Most artists/designers/artisans have had to deal with the originality question on a daily basis, I know that I visit that issue on a daily basis for sure.
Where did I get the idea for this from, has anyone else ever done this, and how? In the end, I think its all about interpretation and execution. Those two elements are what makes a piece original and ours.
Over the years I have stopped fretting over it, realizing that even if someone else has made or will make a piece similar to mine, or with the same source of inspiration, it will still be differ from my work.
Recently,( I won’t mention names here) I ran into the work of an artist that I had never heard of before, and she was dealing with the same subject matter that I was in the early ninties, and came up with pretty similar results. We live on opposite sides of the globe, and in pre internet conditions, it is very unlikely that we has seen each others work before.
Anyway,I have been rambling on because I wanted to tell you about an exhibition by Jonathan Monk, that is happening at the Casy Kaplan Gallery
Jonathan has dealt widely with the issue of originality and his philosophy seems to be “If you can beat them, Join them”
A blurb from the gallery’s press release
“Appropriation is something I have used or worked with in my art since starting art school in 1987. At this time (and still now)
I realised that being original was almost impossible, so I tried using what was already available as source material for my own
work. By doing this I think I also created something original and certainly something very different to what I was representing.

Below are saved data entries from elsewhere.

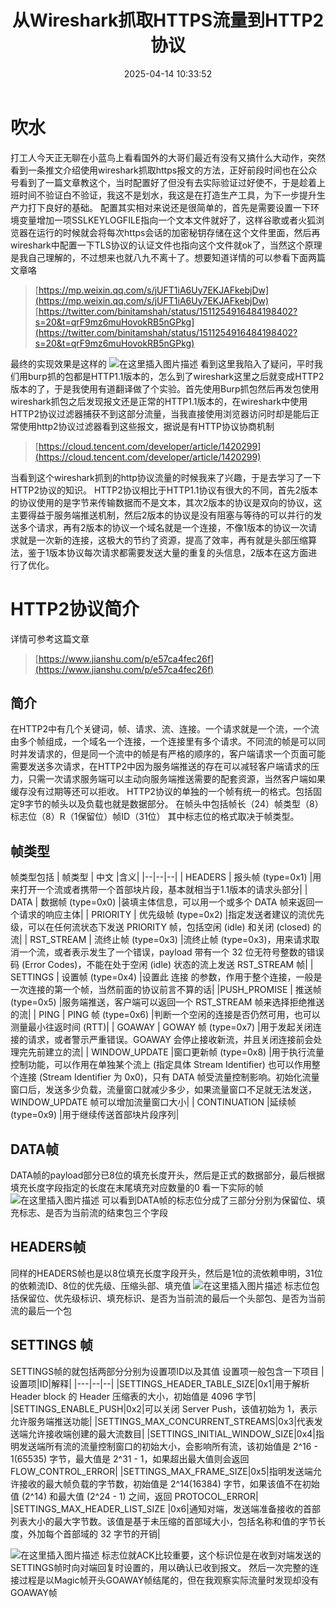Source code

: ﻿---
title: 从Wireshark抓取HTTPS流量到HTTP2协议
date: 2025-04-14 10:33:52
tags:
- wireshark
- https
- http2
categories:
  - [协议规范]
---
# 吹水
打工人今天正无聊在小蓝鸟上看看国外的大哥们最近有没有又搞什么大动作，突然看到一条推文介绍使用wireshark抓取https报文的方法，正好前段时间也在公众号看到了一篇文章教这个，当时配置好了但没有去实际验证过好使不，于是趁着上班时间不验证白不验证，我这不是划水，我这是在打造生产工具，为下一步提升生产力打下良好的基础。
配置其实相对来说还是很简单的，首先是需要设置一下环境变量增加一项SSLKEYLOGFILE指向一个文本文件就好了，这样谷歌或者火狐浏览器在运行的时候就会将每次https会话的加密秘钥存储在这个文件里面，然后再wireshark中配置一下TLS协议的认证文件也指向这个文件就ok了，当然这个原理是我自己理解的，不过想来也就八九不离十了。想要知道详情的可以参看下面两篇文章咯
> [https://mp.weixin.qq.com/s/jUFT1iA6Uy7EKJAFkebjDw](https://mp.weixin.qq.com/s/jUFT1iA6Uy7EKJAFkebjDw)
> [https://twitter.com/binitamshah/status/1511254916484198402?s=20&t=qrF9mz6muHovokRB5nGPkg](https://twitter.com/binitamshah/status/1511254916484198402?s=20&t=qrF9mz6muHovokRB5nGPkg)
<!--more-->
最终的实现效果是这样的
![在这里插入图片描述](https://i-blog.csdnimg.cn/blog_migrate/da6b1188291a0cb3faaa42a16cb0f24a.png)
看到这里我陷入了疑问，平时我们用burp抓的包都是HTTP1.1版本的，怎么到了wireshark这里之后就变成HTTP2版本的了，于是我使用有道翻译做了个实验。首先使用Burp抓包然后再发包使用wireshark抓包之后发现报文还是正常的HTTP1.1版本的，在wireshark中使用HTTP2协议过滤器捕获不到这部分流量，当我直接使用浏览器访问时却是能后正常使用http2协议过滤器看到这些报文，据说是有HTTP协议协商机制
> [https://cloud.tencent.com/developer/article/1420299](https://cloud.tencent.com/developer/article/1420299)

当看到这个wireshark抓到的http协议流量的时候我来了兴趣，于是去学习了一下HTTP2协议的知识。
HTTP2协议相比于HTTP1.1协议有很大的不同，首先2版本的协议使用的是字节来传输数据而不是文本，其次2版本的协议是双向的协议，这主要得益于服务端推送机制，然后2版本的协议是没有阻塞与等待的可以并行的发送多个请求，再有2版本的协议一个域名就是一个连接，不像1版本的协议一次请求就是一次新的连接，这极大的节约了资源，提高了效率，再有就是头部压缩算法，鉴于1版本协议每次请求都需要发送大量的重复的头信息，2版本在这方面进行了优化。
# HTTP2协议简介
详情可参考这篇文章
> [https://www.jianshu.com/p/e57ca4fec26f](https://www.jianshu.com/p/e57ca4fec26f)
## 简介
在HTTP2中有几个关键词，帧、请求、流、连接。一个请求就是一个流，一个流由多个帧组成，一个域名一个连接，一个连接里有多个请求。不同流的帧是可以同时并发请求的，但是同一个流中的帧是有严格的顺序的，客户端请求一个页面可能需要发送多次请求，在HTTP2中因为服务端推送的存在可以减轻客户端请求的压力，只需一次请求服务端可以主动向服务端推送需要的配套资源，当然客户端如果缓存没有过期等还可以拒收。
HTTP2协议的单独的一个帧有统一的格式。包括固定9字节的帧头以及负载也就是数据部分。
在帧头中包括帧长（24）帧类型（8）标志位（8）R（1保留位）帧ID（31位）
其中标志位的格式取决于帧类型。
## 帧类型
帧类型包括
| 帧类型 | 中文 |含义|
|--|--|--|
| HEADERS | 报头帧 (type=0x1)  |用来打开一个流或者携带一个首部块片段，基本就相当于1.1版本的请求头部分|
| DATA | 数据帧 (type=0x0)  |装填主体信息，可以用一个或多个 DATA 帧来返回一个请求的响应主体|
| PRIORITY | 优先级帧 (type=0x2) |指定发送者建议的流优先级，可以在任何流状态下发送 PRIORITY 帧，包括空闲 (idle) 和关闭 (closed) 的流|
| RST_STREAM | 流终止帧 (type=0x3)  |流终止帧 (type=0x3)，用来请求取消一个流，或者表示发生了一个错误，payload 带有一个 32 位无符号整数的错误码 (Error Codes)，不能在处于空闲 (idle) 状态的流上发送 RST_STREAM 帧|
| SETTINGS | 设置帧 (type=0x4) |设置此 连接 的参数，作用于整个连接，一般是一次连接的第一个帧，当然前面的协议前言不算的话|
|PUSH_PROMISE  | 推送帧 (type=0x5) |服务端推送，客户端可以返回一个 RST_STREAM 帧来选择拒绝推送的流|
| PING | PING 帧 (type=0x6) |判断一个空闲的连接是否仍然可用，也可以测量最小往返时间 (RTT)|
| GOAWAY | GOWAY 帧 (type=0x7) |用于发起关闭连接的请求，或者警示严重错误。GOAWAY 会停止接收新流，并且关闭连接前会处理完先前建立的流|
| WINDOW_UPDATE  |窗口更新帧 (type=0x8)  |用于执行流量控制功能，可以作用在单独某个流上 (指定具体 Stream Identifier) 也可以作用整个连接 (Stream Identifier 为 0x0)，只有 DATA 帧受流量控制影响。初始化流量窗口后，发送多少负载，流量窗口就减少多少，如果流量窗口不足就无法发送，WINDOW_UPDATE 帧可以增加流量窗口大小|
| CONTINUATION |延续帧 (type=0x9)  |用于继续传送首部块片段序列|

## DATA帧
DATA帧的payload部分已8位的填充长度开头，然后是正式的数据部分，最后根据填充长度字段指定的长度在末尾填充对应数量的0
看一下实际的帧
![在这里插入图片描述](https://i-blog.csdnimg.cn/blog_migrate/fbb55e776451089a2079bcc7e3b4523b.png)
可以看到DATA帧的标志位分成了三部分分别为保留位、填充标志、是否为当前流的结束包三个字段
## HEADERS帧
同样的HEADERS帧也是以8位填充长度字段开头，然后是1位的流依赖申明，31位的依赖流ID、8位的优先级、压缩头部、填充值
![在这里插入图片描述](https://i-blog.csdnimg.cn/blog_migrate/f400f0bb602346560e078f4bca820ca1.png)
标志位包括保留位、优先级标识、填充标识、是否为当前流的最后一个头部包、是否为当前流的最后一个包
## SETTINGS 帧
SETTINGS帧的就包括两部分分别为设置项ID以及其值
设置项一般包含一下项目
|设置项|ID|解释|
|---|--|--|
|SETTINGS_HEADER_TABLE_SIZE|0x1|用于解析 Header block 的 Header 压缩表的大小，初始值是 4096 字节|
|SETTINGS_ENABLE_PUSH|0x2|可以关闭 Server Push，该值初始为 1，表示允许服务端推送功能|
|SETTINGS_MAX_CONCURRENT_STREAMS|0x3|代表发送端允许接收端创建的最大流数目|
|SETTINGS_INITIAL_WINDOW_SIZE|0x4|指明发送端所有流的流量控制窗口的初始大小，会影响所有流，该初始值是 2^16 - 1(65535) 字节，最大值是 2^31 - 1，如果超出最大值则会返回 FLOW_CONTROL_ERROR|
|SETTINGS_MAX_FRAME_SIZE|0x5|指明发送端允许接收的最大帧负载的字节数，初始值是 2^14(16384) 字节，如果该值不在初始值 (2^14) 和最大值 (2^24 - 1) 之间，返回 PROTOCOL_ERROR|
|SETTINGS_MAX_HEADER_LIST_SIZE |0x6|通知对端，发送端准备接收的首部列表大小的最大字节数。该值是基于未压缩的首部域大小，包括名称和值的字节长度，外加每个首部域的 32 字节的开销|

![在这里插入图片描述](https://i-blog.csdnimg.cn/blog_migrate/6c1518eb180419c56d1cde1f8f3c1325.png)
标志位就ACK比较重要，这个标识位是在收到对端发送的SETTINGS帧时向对端回复时设置的，用以确认已收到报文。
然后一次完整的连接过程是以Magic帧开头GOAWAY帧结尾的，但在我观察实际流量时发现却没有GOAWAY帧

I always think that art is about ideas, and surely the idea of an original and a copy of an original are two very
different things.” - Jonathan Monk, 2009
Casey Kaplan is pleased to present new work by artist, Jonathan Monk (b. 1969 in Leicester, England, lives and
works in Berlin, Germany), in his sixth solo exhibition with the gallery, The Inflated Deflated. Previously, Monk has taken
on artists such as John Baldessari, Chris Burden, Sol LeWitt, Ed Ruscha, and Lawrence Weiner, as source material
for his own artwork. For this exhibition, Monk turns his attention to the artist, Jeff Koons. By employing his own
intrinsic artistic strategies, appropriation and recontextualization, Monk presents an exhibition that appends art history
with a narrative of his own interplay between the objects and ideas of the past and his newly conceived reincarnations.
Its quite an interesting concept, one that hadn’t occurred to me before, but one that I will probably dwell on for quite some time.